Collected data
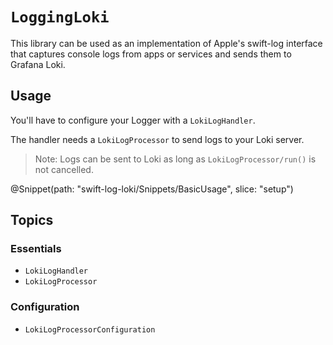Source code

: # ``LoggingLoki``

This library can be used as an implementation of Apple's swift-log interface that captures console logs from apps or services and sends them to Grafana Loki.

## Usage

You'll have to configure your Logger with a ``LokiLogHandler``.

The handler needs a ``LokiLogProcessor`` to send logs to your Loki server.
> Note: Logs can be sent to Loki as long as ``LokiLogProcessor/run()`` is not cancelled.

@Snippet(path: "swift-log-loki/Snippets/BasicUsage", slice: "setup")

## Topics

### Essentials

- ``LokiLogHandler``
- ``LokiLogProcessor``

### Configuration

- ``LokiLogProcessorConfiguration``
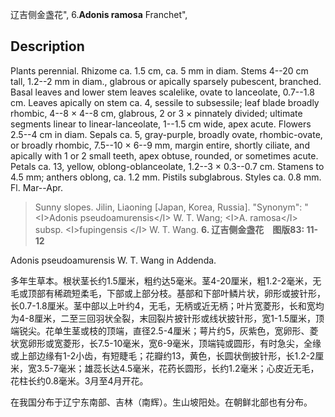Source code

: 辽吉侧金盏花",
6.**Adonis ramosa** Franchet",

## Description
Plants perennial. Rhizome ca. 1.5 cm, ca. 5 mm in diam. Stems 4--20 cm tall, 1.2--2 mm in diam., glabrous or apically sparsely pubescent, branched. Basal leaves and lower stem leaves scalelike, ovate to lanceolate, 0.7--1.8 cm. Leaves apically on stem ca. 4, sessile to subsessile; leaf blade broadly rhombic, 4--8 × 4--8 cm, glabrous, 2 or 3 × pinnately divided; ultimate segments linear to linear-lanceolate, 1--1.5 cm wide, apex acute. Flowers 2.5--4 cm in diam. Sepals ca. 5, gray-purple, broadly ovate, rhombic-ovate, or broadly rhombic, 7.5--10 × 6--9 mm, margin entire, shortly ciliate, and apically with 1 or 2 small teeth, apex obtuse, rounded, or sometimes acute. Petals ca. 13, yellow, oblong-oblanceolate, 1.2--3 × 0.3--0.7 cm. Stamens to 4.5 mm; anthers oblong, ca. 1.2 mm. Pistils subglabrous. Styles ca. 0.8 mm. Fl. Mar--Apr.

> Sunny slopes. Jilin, Liaoning [Japan, Korea, Russia].
  "Synonym": "&lt;I&gt;Adonis pseudoamurensis&lt;/I&gt; W. T. Wang; &lt;I&gt;A. ramosa&lt;/I&gt; subsp. &lt;I&gt;fupingensis &lt;/I&gt; W. T. Wang.
**6. 辽吉侧金盏花　图版83: 11-12**

Adonis pseudoamurensis W. T. Wang in Addenda.

多年生草本。根状茎长约1.5厘米，粗约达5毫米。茎4-20厘米，粗1.2-2毫米，无毛或顶部有稀疏短柔毛，下部或上部分枝。基部和下部叶鳞片状，卵形或披针形，长0.7-1.8厘米。茎中部以上叶约4，无毛，无柄或近无柄；叶片宽菱形，长和宽均为4-8厘米，二至三回羽状全裂，末回裂片披针形或线状披针形，宽1-1.5厘米，顶端锐尖。花单生茎或枝的顶端，直径2.5-4厘米；萼片约5，灰紫色，宽卵形、菱状宽卵形或宽菱形，长7.5-10毫米，宽6-9毫米，顶端钝或圆形，有时急尖，全缘或上部边缘有1-2小齿，有短睫毛；花瓣约13，黄色，长圆状倒披针形，长1.2-2厘米，宽3.5-7毫米；雄蕊长达4.5毫米，花药长圆形，长约1.2毫米；心皮近无毛，花柱长约0.8毫米。3月至4月开花。

在我国分布于辽宁东南部、吉林（南辉）。生山坡阳处。在朝鲜北部也有分布。
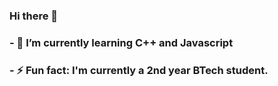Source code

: ### Hi there 👋

### - 🌱 I’m currently learning C++ and Javascript
### - ⚡ Fun fact: I'm currently a 2nd year BTech student. 
<!--
**ShreyaDhir/ShreyaDhir** is a ✨ _special_ ✨ repository because its `README.md` (this file) appears on your GitHub profile.

Here are some ideas to get you started:

- 🔭 I’m currently working on ...

- 👯 I’m looking to collaborate on ...
- 🤔 I’m looking for help with ...
- 💬 Ask me about ...
- 📫 How to reach me: ...
- 😄 Pronouns: ...

-->
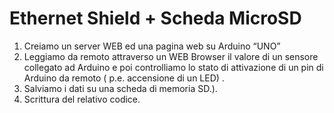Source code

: # Ethernet Shield + Scheda MicroSD
1. Creiamo un server WEB ed una pagina web  su Arduino “UNO”
2. Leggiamo da remoto attraverso un WEB Browser il valore di un sensore collegato ad Arduino 
e poi controlliamo lo stato di attivazione di un pin di Arduino da remoto ( p.e. accensione di un LED) . 
3. Salviamo i dati su una scheda di memoria SD.). 
4. Scrittura del relativo codice.
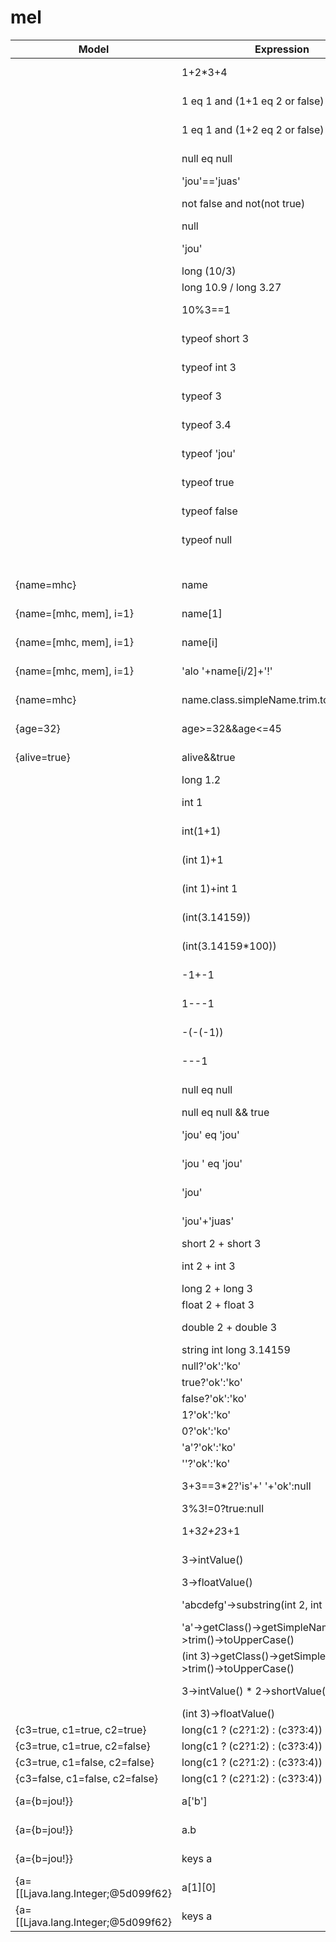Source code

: # mel

Model | Expression | Result
--- | --- | ---
 |  | 1+2*3+4 | 11.0 (Double)
 |  | 1 eq 1 and (1+1 eq 2 or false) | true (Boolean)
 |  | 1 eq 1 and (1+2 eq 2 or false) | false (Boolean)
 |  | null eq null | true (Boolean)
 |  | 'jou'=='juas' || 'a' == 'a' | true (Boolean)
 |  | not false and not(not true) | true (Boolean)
 |  | null | null
 |  | 'jou' | jou (String)
 |  | long (10/3) | 3 (Long)
 |  | long 10.9 / long 3.27 | 3 (Long)
 |  | 10%3==1 | true (Boolean)
 |  | typeof short 3 | Short (String)
 |  | typeof int 3 | Integer (String)
 |  | typeof 3 | Double (String)
 |  | typeof 3.4 | Double (String)
 |  | typeof 'jou' | String (String)
 |  | typeof true | Boolean (String)
 |  | typeof false | Boolean (String)
 |  | typeof null | null (String)
 |  |  | null
 | {name=mhc} | name | mhc (String)
 | {name=[mhc, mem], i=1} | name[1] | mem (String)
 | {name=[mhc, mem], i=1} | name[i] | mem (String)
 | {name=[mhc, mem], i=1} | 'alo '+name[i/2]+'!' | alo mhc! (String)
 | {name=mhc} | name.class.simpleName.trim.toUpperCase | STRING (String)
 | {age=32} | age>=32&&age<=45 | true (Boolean)
 | {alive=true} | alive&&true | true (Boolean)
 |  | long 1.2 | 1 (Long)
 |  | int 1 | 1 (Integer)
 |  | int(1+1) | 2 (Integer)
 |  | (int 1)+1 | 2.0 (Double)
 |  | (int 1)+int 1 | 2 (Integer)
 |  | (int(3.14159)) | 3 (Integer)
 |  | (int(3.14159*100)) | 314 (Integer)
 |  | -1+-1 | -2.0 (Double)
 |  | 1---1 | 0.0 (Double)
 |  | -(-(-1)) | -1.0 (Double)
 |  | ---1 | -1.0 (Double)
 |  | null eq null | true (Boolean)
 |  | null eq null && true || false==true | true (Boolean)
 |  | 'jou' eq 'jou' | true (Boolean)
 |  | 'jou ' eq 'jou' | false (Boolean)
 |  | 'jou' | jou (String)
 |  | 'jou'+'juas' | joujuas (String)
 |  | short 2 + short 3 | 5 (Short)
 |  | int 2 + int 3 | 5 (Integer)
 |  | long 2 + long 3 | 5 (Long)
 |  | float 2 + float 3 | 5.0 (Float)
 |  | double 2 + double 3 | 5.0 (Double)
 |  | string int long 3.14159 | 3 (String)
 |  | null?'ok':'ko' | ko (String)
 |  | true?'ok':'ko' | ok (String)
 |  | false?'ok':'ko' | ko (String)
 |  | 1?'ok':'ko' | ok (String)
 |  | 0?'ok':'ko' | ko (String)
 |  | 'a'?'ok':'ko' | ok (String)
 |  | ''?'ok':'ko' | ko (String)
 |  | 3+3==3*2?'is'+' '+'ok':null | is ok (String)
 |  | 3%3!=0?true:null | null
 |  | 1+3*2+2*3+1 | 14.0 (Double)
 |  | 3->intValue() | 3 (Integer)
 |  | 3->floatValue() | 3.0 (Float)
 |  | 'abcdefg'->substring(int 2, int 5) | cde (String)
 |  | 'a'->getClass()->getSimpleName()->trim()->toUpperCase() | STRING (String)
 |  | (int 3)->getClass()->getSimpleName()->trim()->toUpperCase() | INTEGER (String)
 |  | 3->intValue() * 2->shortValue() | 6 (Integer)
 |  | (int 3)->floatValue() | 3.0 (Float)
 | {c3=true, c1=true, c2=true} | long(c1 ? (c2?1:2) : (c3?3:4)) | 1 (Long)
 | {c3=true, c1=true, c2=false} | long(c1 ? (c2?1:2) : (c3?3:4)) | 2 (Long)
 | {c3=true, c1=false, c2=false} | long(c1 ? (c2?1:2) : (c3?3:4)) | 3 (Long)
 | {c3=false, c1=false, c2=false} | long(c1 ? (c2?1:2) : (c3?3:4)) | 4 (Long)
 | {a={b=jou!}} | a['b'] | jou! (String)
 | {a={b=jou!}} | a.b | jou! (String)
 | {a={b=jou!}} | keys a | [b] (KeySet)
 | {a=[[Ljava.lang.Integer;@5d099f62} | a[1][0] | 3 (Integer)
 | {a=[[Ljava.lang.Integer;@5d099f62} | keys a | [0, 1] (ArrayList)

→ **Exercise prompt**
Leave out any pictures, please, and quote only the lines from the top of the data through the line that contains "## Description".

→ **Exercise result**
Source code

: # ``LoggingLoki``

This library can be used as an implementation of Apple's swift-log interface that captures console logs from apps or services and sends them to Grafana Loki.

## Usage

You'll have to configure your Logger with a ``LokiLogHandler``.

The handler needs a ``LokiLogProcessor`` to send logs to your Loki server.
> Note: Logs can be sent to Loki as long as ``LokiLogProcessor/run()`` is not cancelled.

@Snippet(path: "swift-log-loki/Snippets/BasicUsage", slice: "setup")

## Topics

### Essentials

- ``LokiLogHandler``
- ``LokiLogProcessor``

### Configuration

- ``LokiLogProcessorConfiguration``
Source code

: 辽吉侧金盏花",
6.**Adonis ramosa** Franchet",

## Description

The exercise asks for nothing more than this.